FileMasker as an AWS Lambda Function
FileMasker can be run as an Amazon AWS Lambda function.
Some of the many benefits of using Lambda functions to perform on-demand masking of files are:
* Very easy to configure and use
* No further provisioning, tuning or reconfiguration required
* Automatic scaling through concurrency
* Very high throughput is possible (many terabytes per hour)
* AWS costs are charged only when Lambdas are actually executing.
The steps below describe in detail how to configure a Lambda with a FileMasker executable and how to configure and test request messages that are sent to Lambda functions on startup.
Configure an AWS Lambda Function
From the AWS Management Console, select Lambda under the Compute category.
Next, click on the 'Create Function' button.
Enter a Name for the Lambda function.

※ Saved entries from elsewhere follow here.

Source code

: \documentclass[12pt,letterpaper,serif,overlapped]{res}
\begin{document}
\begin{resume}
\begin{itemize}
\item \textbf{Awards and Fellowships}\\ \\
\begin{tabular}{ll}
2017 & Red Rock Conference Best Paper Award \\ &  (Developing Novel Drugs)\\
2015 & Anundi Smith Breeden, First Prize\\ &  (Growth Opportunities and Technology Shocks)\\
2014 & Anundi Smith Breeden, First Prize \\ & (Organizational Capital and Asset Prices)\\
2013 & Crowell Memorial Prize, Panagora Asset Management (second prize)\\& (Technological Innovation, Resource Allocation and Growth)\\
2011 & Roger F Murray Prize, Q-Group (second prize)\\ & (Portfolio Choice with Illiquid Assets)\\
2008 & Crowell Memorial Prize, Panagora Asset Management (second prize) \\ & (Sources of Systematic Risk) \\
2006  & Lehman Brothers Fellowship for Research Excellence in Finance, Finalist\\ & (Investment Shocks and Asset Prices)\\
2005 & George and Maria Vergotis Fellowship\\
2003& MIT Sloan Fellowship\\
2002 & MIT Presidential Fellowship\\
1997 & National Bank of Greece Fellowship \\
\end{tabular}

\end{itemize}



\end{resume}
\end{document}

In this example we shall call it fmLambda.
For Runtime select Java 8.
For Role/Existing role choose the settings that are appropriate for your organization.

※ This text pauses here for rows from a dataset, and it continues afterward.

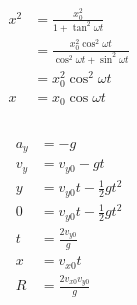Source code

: \documentclass{article}
\begin{document}
\begin{align*}
  x^2                                                                             & = \frac{x_0^2}{1 + \tan^2 \omega t}                                 \\
                                                                                  & = \frac{x_0^2 \cos^2 \omega t}{\cos^2 \omega t + \sin^2 \omega t}   \\
                                                                                  & = x_0^2 \cos^2 \omega t                                             \\
  x                                                                               & = x_0 \cos \omega t
\end{align*}

\setcounter{subsection}{14}
\subsection{}

\begin{align*}
  a_y & = -g                           \\
  v_y & = v_{y0} - g t                 \\
  y   & = v_{y0} t - \frac{1}{2} g t^2 \\
  0   & = v_{y0} t - \frac{1}{2} g t^2 \\
  t   & = \frac{2 v_{y0}}{g}           \\
  x   & = v_{x0} t                     \\
  R   & = \frac{2 v_{x0} v_{y0}}{g}
\end{align*}

\setcounter{subsection}{18}
\subsection{}
\end{document}
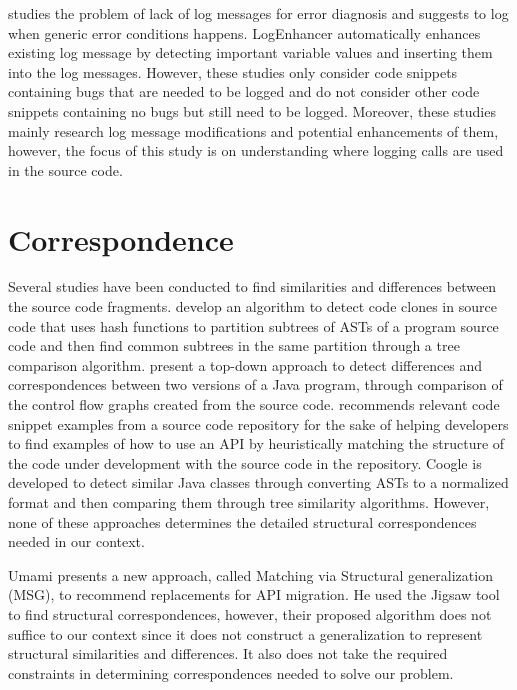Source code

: \citet{yuan2012conservative} studies the problem of lack of log messages for error diagnosis and suggests to log when generic error conditions happens. LogEnhancer \cite{yuan2012improving} automatically enhances existing log message by detecting important variable values and inserting them into the log messages. However, these studies only consider code snippets containing bugs that are needed to be logged and do not consider other code snippets containing no bugs but still need to be logged. Moreover, these studies mainly research log message modifications and potential enhancements of them, however, the focus of this study is on understanding where logging calls are used in the source code.

\section{Correspondence}  \label{ch7-corr}

Several studies have been conducted to find similarities and differences between the source code fragments. \citet{baxter1998clone} develop an algorithm to detect code clones in source code that uses hash functions to partition subtrees of ASTs of a program source code and then find common subtrees in the same partition through a tree comparison algorithm. \citet{apiwattanapong2004differencing} present a top-down approach to detect differences and correspondences between two versions of a Java program, through comparison of the control flow graphs created from the source code. \citet{holmes2005strathcona} recommends relevant code snippet examples from a source code repository for the sake of helping developers to find examples of how to use an API by heuristically matching the structure of the code under development with the source code in the repository. Coogle \cite{sager2006detecting} is developed to detect similar Java classes through converting ASTs to a normalized format and then comparing them through tree similarity algorithms. However, none of these approaches determines the detailed structural correspondences needed in our context.

Umami \cite{2014:uofc:cossette} presents a new approach, called Matching via Structural generalization (MSG), to recommend replacements for API migration. He used the Jigsaw tool to find structural correspondences, however, their proposed algorithm does not suffice to our context since it does not construct a generalization to represent structural similarities and differences. It also does not take the required constraints in determining correspondences needed to solve our problem.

Then click on the 'Create Function' button.
Configuring the Lambda Function
Runtime: Java 8
Handler: com.filemasker.lib.main.FileMasker (this is case sensitive)
Function package Upload: select the file from the unzipped FileMasker software location filemasker/modules/ext/FileMaskerLib.jar
Note: Do not delete, move or rename the FileMaskerLib.jar file because the FileMasker GUI also uses it and shall expect to find it there.
Environment variables / KMS key
FileMasker will automatically use the same SSE encryption scheme & key as the original file that is being masked.
Configure this according to your environment.
Memory: 2048 MB is recommended.
Increasing the memory setting beyond 2048 does not improve throughput performance. This observation was correct as of October 2019 but could change depending on whether AWS changes the Lambda implementation in future. See the topic "Lambda Limitations" below for more information.
2048 MB is adequate to process files up to the current maximum file size of 5GB.
Timeout: 5 minutes is recommended.
The maximum execution time of a Lambda function is 5 minutes. Depending on which masks and how many are configured this should be enough time for FileMasker to process files up to between approximately 4 and 8 GB. It is best to run a test on your maximum anticipated file sizes and note the actual execution time taken. If the time taken is very close to 5 minutes then consider allocating more memory and verify whether the execution time is reduced. Also consider whether it is possible to reduce the size of input files to ensure that the execution time shall always be less than 5 minutes. See the topic "Lambda Limitations" below for more information.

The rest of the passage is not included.